Particolarmente significativo appare, poi, l’art. 116 che, nel trattare del personale medico e veterinario di posizione funzionale intermedia cui viene affidata la responsabilità di un modulo organizzativo o funzionale, prevede esplicitamente che a detto personale venga riconosciuta, in luogo delle indennità proprie della posizione di appartenenza, quelle previste per il personale di posizione funzionale apicale, rideterminando l’indennità di dirigenza medica in lire 3 milioni e 400.000.

3.4. Ai fini dell’accoglimento della tesi contenuta nell’appello non appare decisivo, peraltro, neppure l’argomento testuale fondato sulla non riconducibilità ai veterinari della qualifica "primariale".

4. Al contrario, argomenti contrastanti con la tesi patrocinata dall’appellante amministrazione si rinvengono nella pacifica ratio dell’attribuzione dell’indennità in oggetto, consistente nel correlare un compenso a particolari attribuzioni e responsabilità che incombono ai dirigenti apicali del settore medico (sia sanitari che veterinari) nell’esplicazione delle funzioni, sebbene non di natura primariale, affidate agli stessi.

4.1. Conseguenza della ratio dell’indennità in parola, è quella per cui per "personale medico" si deve intendere, alla stregua di una corretta interpretazione letterale e logicosistematica della disposizione in questione, tanto il personale medico strettamente inteso che quello medicoveterinario, in quanto entrambi appartenenti ad un’unica generica area del personale medico.

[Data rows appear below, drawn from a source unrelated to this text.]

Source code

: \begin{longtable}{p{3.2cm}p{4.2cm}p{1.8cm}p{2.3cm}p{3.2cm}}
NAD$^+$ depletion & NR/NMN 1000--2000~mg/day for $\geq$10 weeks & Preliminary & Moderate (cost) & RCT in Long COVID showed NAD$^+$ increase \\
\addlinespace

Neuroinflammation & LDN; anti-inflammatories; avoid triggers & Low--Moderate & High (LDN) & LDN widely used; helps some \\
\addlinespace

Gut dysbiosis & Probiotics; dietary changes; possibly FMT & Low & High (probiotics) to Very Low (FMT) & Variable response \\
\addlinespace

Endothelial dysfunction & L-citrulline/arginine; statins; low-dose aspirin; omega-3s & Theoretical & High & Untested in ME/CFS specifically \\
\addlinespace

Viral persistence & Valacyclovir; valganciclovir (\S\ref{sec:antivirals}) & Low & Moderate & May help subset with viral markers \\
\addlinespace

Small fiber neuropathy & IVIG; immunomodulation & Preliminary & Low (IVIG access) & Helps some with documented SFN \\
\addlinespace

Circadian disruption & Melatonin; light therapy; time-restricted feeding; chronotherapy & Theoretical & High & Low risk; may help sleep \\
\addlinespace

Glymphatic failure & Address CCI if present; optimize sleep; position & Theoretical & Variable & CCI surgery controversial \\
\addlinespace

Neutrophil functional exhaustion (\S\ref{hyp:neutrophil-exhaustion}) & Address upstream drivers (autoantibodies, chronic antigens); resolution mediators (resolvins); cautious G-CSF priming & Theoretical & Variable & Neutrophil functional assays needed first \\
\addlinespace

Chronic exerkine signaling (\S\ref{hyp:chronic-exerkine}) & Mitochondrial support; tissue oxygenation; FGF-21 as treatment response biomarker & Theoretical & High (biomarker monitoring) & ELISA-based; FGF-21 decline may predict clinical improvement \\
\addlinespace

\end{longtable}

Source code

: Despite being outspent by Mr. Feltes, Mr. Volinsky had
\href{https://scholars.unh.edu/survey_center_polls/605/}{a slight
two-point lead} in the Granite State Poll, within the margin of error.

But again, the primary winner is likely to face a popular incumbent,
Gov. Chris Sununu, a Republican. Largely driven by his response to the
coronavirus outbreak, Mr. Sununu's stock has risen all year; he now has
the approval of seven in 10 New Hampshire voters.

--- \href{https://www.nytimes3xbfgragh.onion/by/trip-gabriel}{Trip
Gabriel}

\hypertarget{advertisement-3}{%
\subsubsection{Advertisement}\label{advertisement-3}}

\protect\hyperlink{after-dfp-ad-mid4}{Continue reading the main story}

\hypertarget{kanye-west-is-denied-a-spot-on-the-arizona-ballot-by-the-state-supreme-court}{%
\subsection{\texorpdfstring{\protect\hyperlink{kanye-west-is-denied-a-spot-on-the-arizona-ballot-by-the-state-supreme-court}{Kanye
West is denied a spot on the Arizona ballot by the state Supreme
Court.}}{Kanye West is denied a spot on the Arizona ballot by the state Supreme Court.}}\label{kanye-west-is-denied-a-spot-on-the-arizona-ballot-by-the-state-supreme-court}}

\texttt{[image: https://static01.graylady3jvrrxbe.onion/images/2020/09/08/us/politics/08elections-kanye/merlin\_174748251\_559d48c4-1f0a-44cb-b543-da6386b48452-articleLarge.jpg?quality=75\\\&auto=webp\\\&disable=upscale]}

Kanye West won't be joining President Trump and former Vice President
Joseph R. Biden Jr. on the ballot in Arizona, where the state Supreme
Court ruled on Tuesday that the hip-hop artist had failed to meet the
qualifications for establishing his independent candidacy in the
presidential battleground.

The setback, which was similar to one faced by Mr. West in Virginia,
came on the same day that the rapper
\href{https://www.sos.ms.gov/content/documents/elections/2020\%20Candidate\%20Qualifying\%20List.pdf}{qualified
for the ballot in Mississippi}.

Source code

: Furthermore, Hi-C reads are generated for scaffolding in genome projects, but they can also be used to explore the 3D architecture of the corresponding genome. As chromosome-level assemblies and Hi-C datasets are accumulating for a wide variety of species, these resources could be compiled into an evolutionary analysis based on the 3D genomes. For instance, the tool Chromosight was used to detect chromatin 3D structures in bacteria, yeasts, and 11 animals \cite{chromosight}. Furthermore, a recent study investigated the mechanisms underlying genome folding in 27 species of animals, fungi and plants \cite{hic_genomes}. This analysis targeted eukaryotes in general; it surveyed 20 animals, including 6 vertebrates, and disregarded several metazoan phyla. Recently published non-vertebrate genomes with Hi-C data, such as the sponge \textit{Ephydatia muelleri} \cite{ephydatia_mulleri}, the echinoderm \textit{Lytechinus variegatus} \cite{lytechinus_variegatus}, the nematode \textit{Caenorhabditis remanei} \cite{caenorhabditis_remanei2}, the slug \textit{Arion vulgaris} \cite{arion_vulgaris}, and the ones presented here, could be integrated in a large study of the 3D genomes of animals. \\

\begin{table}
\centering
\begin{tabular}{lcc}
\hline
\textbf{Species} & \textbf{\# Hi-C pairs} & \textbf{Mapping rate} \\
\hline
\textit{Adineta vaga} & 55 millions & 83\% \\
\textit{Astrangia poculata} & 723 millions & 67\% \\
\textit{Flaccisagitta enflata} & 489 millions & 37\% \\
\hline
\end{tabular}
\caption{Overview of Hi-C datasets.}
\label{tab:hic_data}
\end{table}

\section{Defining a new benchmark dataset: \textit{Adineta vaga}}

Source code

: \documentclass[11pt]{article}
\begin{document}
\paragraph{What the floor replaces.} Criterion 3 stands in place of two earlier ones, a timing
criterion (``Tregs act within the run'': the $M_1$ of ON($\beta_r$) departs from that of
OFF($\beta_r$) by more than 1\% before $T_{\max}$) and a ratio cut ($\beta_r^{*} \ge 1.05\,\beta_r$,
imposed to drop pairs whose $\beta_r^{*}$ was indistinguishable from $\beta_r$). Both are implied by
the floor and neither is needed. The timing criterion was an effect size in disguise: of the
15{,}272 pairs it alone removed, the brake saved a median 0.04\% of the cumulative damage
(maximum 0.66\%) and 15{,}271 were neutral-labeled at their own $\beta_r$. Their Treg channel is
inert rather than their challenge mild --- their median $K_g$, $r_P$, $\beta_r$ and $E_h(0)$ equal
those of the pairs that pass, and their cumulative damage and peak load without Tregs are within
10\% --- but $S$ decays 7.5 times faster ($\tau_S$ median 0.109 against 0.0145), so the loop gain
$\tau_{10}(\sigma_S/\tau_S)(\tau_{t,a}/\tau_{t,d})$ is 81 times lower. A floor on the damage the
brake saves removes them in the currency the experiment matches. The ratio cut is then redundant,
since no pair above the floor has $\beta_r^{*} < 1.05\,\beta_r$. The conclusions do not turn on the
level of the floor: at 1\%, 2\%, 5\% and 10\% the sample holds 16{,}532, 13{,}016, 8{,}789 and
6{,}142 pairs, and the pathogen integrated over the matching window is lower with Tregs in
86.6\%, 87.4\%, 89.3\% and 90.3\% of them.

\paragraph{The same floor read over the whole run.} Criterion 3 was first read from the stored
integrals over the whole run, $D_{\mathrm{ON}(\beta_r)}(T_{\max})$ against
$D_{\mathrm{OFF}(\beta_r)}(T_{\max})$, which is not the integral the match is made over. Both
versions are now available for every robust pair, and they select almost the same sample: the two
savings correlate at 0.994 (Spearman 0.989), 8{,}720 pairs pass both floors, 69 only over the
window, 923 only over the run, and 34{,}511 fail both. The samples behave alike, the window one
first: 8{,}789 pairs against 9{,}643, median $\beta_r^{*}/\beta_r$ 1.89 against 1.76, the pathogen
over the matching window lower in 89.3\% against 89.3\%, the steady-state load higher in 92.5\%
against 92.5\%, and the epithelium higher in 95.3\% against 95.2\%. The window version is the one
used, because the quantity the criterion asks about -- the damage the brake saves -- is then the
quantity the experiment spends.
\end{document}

4.2. La giurisprudenza amministrativa di primo grado inoltre, irrobustisce tale considerazione facendo riferimento alla circostanza il CCNL per la dirigenza medica e veterinaria del SSN sottoscritto il 5.12.1996 il cui art. 55 disponeva, al terzo comma, che la parte fissa della retribuzione di posizione era costituita, tra l’altro, dalle quote delle indennità previste dall’art. 110 comma 5 secondo capoverso del DPR 384/90. L’art. 70, poi, del citato CCNL, dal canto suo, disponeva che, dal 1° dicembre 1995, per i veterinari di II livello, la componente fissa della retribuzione era incrementata di lire 3.400.000.

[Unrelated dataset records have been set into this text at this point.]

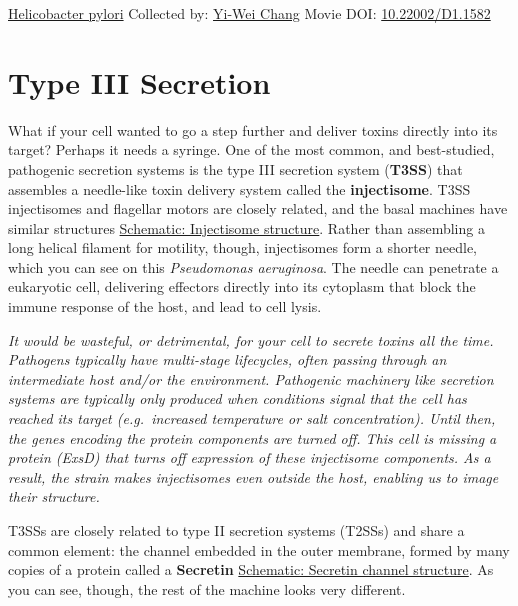 \documentclass[]{tufte-book}
\begin{document}
\hypertarget{htmlwidget-f05c33d75fb6d1610897}{}

\label{fig:9-3a}\protect\hyperlink{tree}{Helicobacter pylori} Collected by: \protect\hyperlink{yi-wei_chang}{Yi-Wei Chang} Movie DOI: \href{https://doi.org/10.22002/D1.1582}{10.22002/D1.1582}

\hypertarget{type-iii-secretion}{%
\section{Type III Secretion}\label{type-iii-secretion}}

What if your cell wanted to go a step further and deliver toxins directly into its target? Perhaps it needs a syringe. One of the most common, and best-studied, pathogenic secretion systems is the type III secretion system (\textbf{T3SS}) that assembles a needle-like toxin delivery system called the \textbf{injectisome}. T3SS injectisomes and flagellar motors are closely related, and the basal machines have similar structures \protect\hyperlink{Injectisome_structure}{Schematic: Injectisome structure}. Rather than assembling a long helical filament for motility, though, injectisomes form a shorter needle, which you can see on this \emph{Pseudomonas aeruginosa}. The needle can penetrate a eukaryotic cell, delivering effectors directly into its cytoplasm that block the immune response of the host, and lead to cell lysis.

\emph{It would be wasteful, or detrimental, for your cell to secrete toxins all the time. Pathogens typically have multi-stage lifecycles, often passing through an intermediate host and/or the environment. Pathogenic machinery like secretion systems are typically only produced when conditions signal that the cell has reached its target (e.g.~increased temperature or salt concentration). Until then, the genes encoding the protein components are turned off. This cell is missing a protein (ExsD) that turns off expression of these injectisome components. As a result, the strain makes injectisomes even outside the host, enabling us to image their structure.}

T3SSs are closely related to type II secretion systems (T2SSs) and share a common element: the channel embedded in the outer membrane, formed by many copies of a protein called a \textbf{Secretin} \protect\hyperlink{Secretin_channel_structure}{Schematic: Secretin channel structure}. As you can see, though, the rest of the machine looks very different.
\end{document}
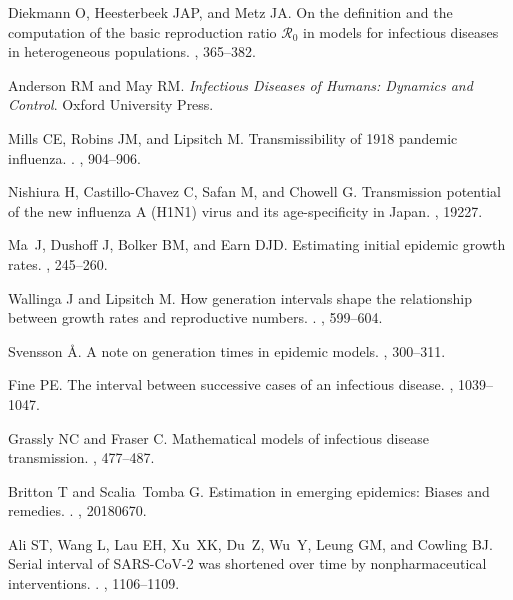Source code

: \documentclass[12pt]{article}
\begin{document}
\begin{thebibliography}{10}
Diekmann O, Heesterbeek JAP, and Metz JA.
 On the definition and the computation of the basic reproduction
  ratio $\mathcal{R}_0$ in models for infectious diseases in heterogeneous
  populations.
, 365--382.

Anderson RM and May RM.
 {\em {Infectious Diseases of Humans: Dynamics and Control}}.
\newblock Oxford University Press.

Mills CE, Robins JM, and Lipsitch M.
 Transmissibility of 1918 pandemic influenza.
.
, 904--906.

Nishiura H, Castillo-Chavez C, Safan M, and Chowell G.
 {Transmission potential of the new influenza A (H1N1) virus and
  its age-specificity in Japan}.
, 19227.

Ma~J, Dushoff J, Bolker BM, and Earn DJD.
 Estimating initial epidemic growth rates.
, 245--260.

Wallinga J and Lipsitch M.
 How generation intervals shape the relationship between growth
  rates and reproductive numbers.
.
, 599--604.

Svensson {\AA}.
 A note on generation times in epidemic models.
, 300--311.

Fine PE.
 The interval between successive cases of an infectious disease.
, 1039--1047.

Grassly NC and Fraser C.
 Mathematical models of infectious disease transmission.
, 477--487.

Britton T and Scalia~Tomba G.
 {Estimation in emerging epidemics: Biases and remedies}.
.
, 20180670.

Ali ST, Wang L, Lau EH, Xu~XK, Du~Z, Wu~Y, Leung GM, and Cowling BJ.
 {Serial interval of SARS-CoV-2 was shortened over time by
  nonpharmaceutical interventions}.
.
, 1106--1109.


\end{thebibliography}
\end{document}
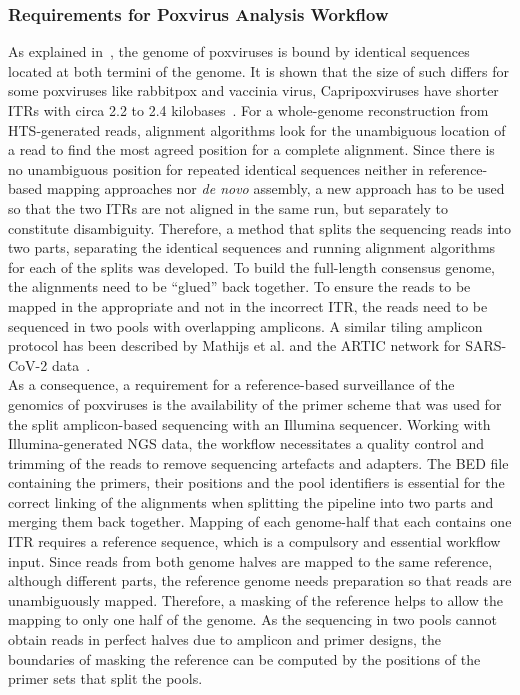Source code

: \subsubsection{Requirements for Poxvirus Analysis Workflow}
As explained in~, the genome of poxviruses is bound by identical sequences located at both termini of the genome. It is shown that the size of such differs for some poxviruses like rabbitpox and vaccinia virus, Capripoxviruses have shorter \acp{ITR} with circa 2.2 to 2.4 kilobases~\cite{wittek1978inverted}. For a whole-genome reconstruction from \ac{HTS}-generated reads, alignment algorithms look for the unambiguous location of a read to find the most agreed position for a complete alignment. Since there is no unambiguous position for repeated identical sequences neither in reference-based mapping approaches nor \textit{de novo} assembly, a new approach has to be used so that the two \acp{ITR} are not aligned in the same run, but separately to constitute disambiguity. Therefore, a method that splits the sequencing reads into two parts, separating the identical sequences and running alignment algorithms for each of the splits was developed. To build the full-length consensus genome, the alignments need to be ``glued'' back together. To ensure the reads to be mapped in the appropriate and not in the incorrect \ac{ITR}, the reads need to be sequenced in two pools with overlapping amplicons. A similar tiling amplicon protocol has been described by Mathijs et al. and the ARTIC network for \ac{SARS-CoV-2} data~\cite{tyson2020improvements, mathijs2022robust}. \\
As a consequence, a requirement for a reference-based surveillance of the genomics of poxviruses is the availability of the primer scheme that was used for the split amplicon-based sequencing with an Illumina sequencer. Working with Illumina-generated \ac{NGS} data, the workflow necessitates a quality control and trimming of the reads to remove sequencing artefacts and adapters. The \ac{BED} file containing the primers, their positions and the pool identifiers is essential for the correct linking of the alignments when splitting the pipeline into two parts and merging them back together. Mapping of each genome-half that each contains one \ac{ITR} requires a reference sequence, which is a compulsory and essential workflow input. Since reads from both genome halves are mapped to the same reference, although different parts, the reference genome needs preparation so that reads are unambiguously mapped. Therefore, a masking of the reference helps to allow the mapping to only one half of the genome. As the sequencing in two pools cannot obtain reads in perfect halves due to amplicon and primer designs, the boundaries of masking the reference can be computed by the positions of the primer sets that split the pools. \\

Che non si trattasse di un incremento vero e proprio ma del mero assorbimento, nella retribuzione di posizione parte fissa, di un’indennità già da prima spettante ai veterinari, era reso palese in sede di accordo integrativo (cfr. Provv. P.C.M. 17.1.1997) al predetto CCNL, stante la relativa dichiarazione congiunta n. 2, nella quale veniva espressamente affermato che nell’art. 70 comma 6 "la parola "incrementata" doveva essere correttamente intesa in "determinata", essendo, l’importo di L. 3.400.000, già stato ricompreso nella tabella allegato 3". Con ciò volendosi significare, appunto, che non di aumento si trattava ma del semplice riassorbimento di cui si è detto.

Anche tale argomento, ad avviso del Collegio, milita per la reiezione dell’appello che, pertanto, deve essere disatteso.

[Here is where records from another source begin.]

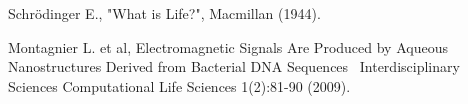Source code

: \documentclass[a4paper,9pt]{article}
\begin{document}
\begin{thebibliography}{99}
 Schrödinger E., "What is Life?", Macmillan (1944). 

 Montagnier L. et al, Electromagnetic Signals Are Produced by Aqueous Nanostructures Derived from Bacterial DNA Sequences  Interdisciplinary Sciences Computational Life Sciences 1(2):81-90 (2009).

 




\end{thebibliography}
\end{document}
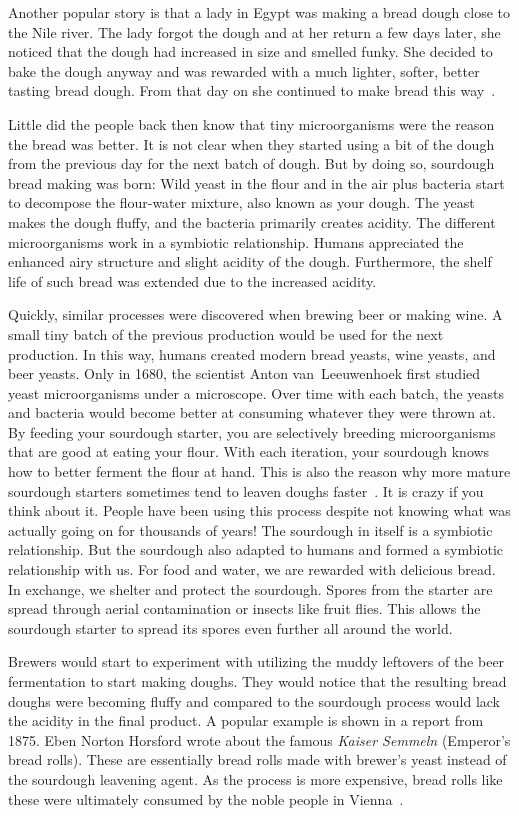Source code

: Another popular story is that a lady in Egypt was making
a bread dough close to the Nile river. The lady forgot the
dough and at her return a few days later, she noticed that the dough had
increased in size and smelled funky. She decided to bake
the dough anyway and was rewarded with a much
lighter, softer, better tasting bread dough. From that day
on she continued to make bread this way~\cite{egyptian+bread}.

Little did the people back then know that tiny microorganisms
were the reason the bread was better. It is not clear when
they started using a bit of the dough from the previous
day for the next batch of dough. But by doing so, sourdough
bread making was born: Wild yeast in the flour and in the air
plus bacteria start to decompose the flour-water mixture, also
known as your dough. The yeast makes the dough fluffy, and
the bacteria primarily creates acidity. The different
microorganisms work in a symbiotic relationship. Humans
appreciated the enhanced airy structure and slight acidity
of the dough. Furthermore, the shelf life of such bread
was extended due to the increased acidity.

Quickly, similar processes were discovered when brewing beer
or making wine. A small tiny batch of the previous production
would be used for the next production. In this way, humans created
modern bread yeasts, wine yeasts, and beer yeasts. Only in 1680,
the scientist Anton van~Leeuwenhoek first studied yeast microorganisms
under a microscope. Over time with each batch, the yeasts and bacteria
would become better at consuming whatever they were thrown at.
By feeding your sourdough starter, you are selectively breeding
microorganisms that are good at eating your flour. With
each iteration, your sourdough knows how to better ferment the flour
at hand. This is also the reason why more mature sourdough starters sometimes
tend to leaven doughs faster~\cite{review+of+sourdough+starters}. It is crazy if you
think about it. People have been using this process despite not
knowing what was actually going on for thousands of years! The
sourdough in itself is a symbiotic relationship. But the sourdough
also adapted to humans and formed a symbiotic relationship with us.
For food and water, we are rewarded with delicious bread. In exchange,
we shelter and protect the sourdough. Spores from the starter
are spread through aerial contamination or insects like fruit flies.
This allows the sourdough starter to spread its spores even
further all around the world.

Brewers would start to experiment with utilizing the muddy leftovers
of the beer fermentation to start making doughs. They would notice
that the resulting bread doughs were becoming fluffy and compared
to the sourdough process would lack the acidity in the final product.
A popular example is shown in a report from 1875. Eben Norton Horsford
wrote about the famous \emph{Kaiser Semmeln} (Emperor's bread rolls).
These are essentially bread rolls made with brewer's yeast instead
of the sourdough leavening agent. As the process is more expensive,
bread rolls like these were ultimately consumed by the noble people
in Vienna~\cite{vienna+breadrolls}.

5. Sussistono le condizioni di legge per la compensazione tra le parti delle spese processuali sostenute.

P.Q.M.

Il Consiglio di Stato in sede giurisdizionale (Sezione Quarta)

definitivamente pronunciando sull’appello, numero di registro generale 10210 del 2005 come in epigrafe proposto, lo respinge

Spese compensate.

Ordina che la presente sentenza sia eseguita dall’autorità amministrativa.

Testo non ufficiale. La sola stampa del bollettino ufficiale ha carattere legale.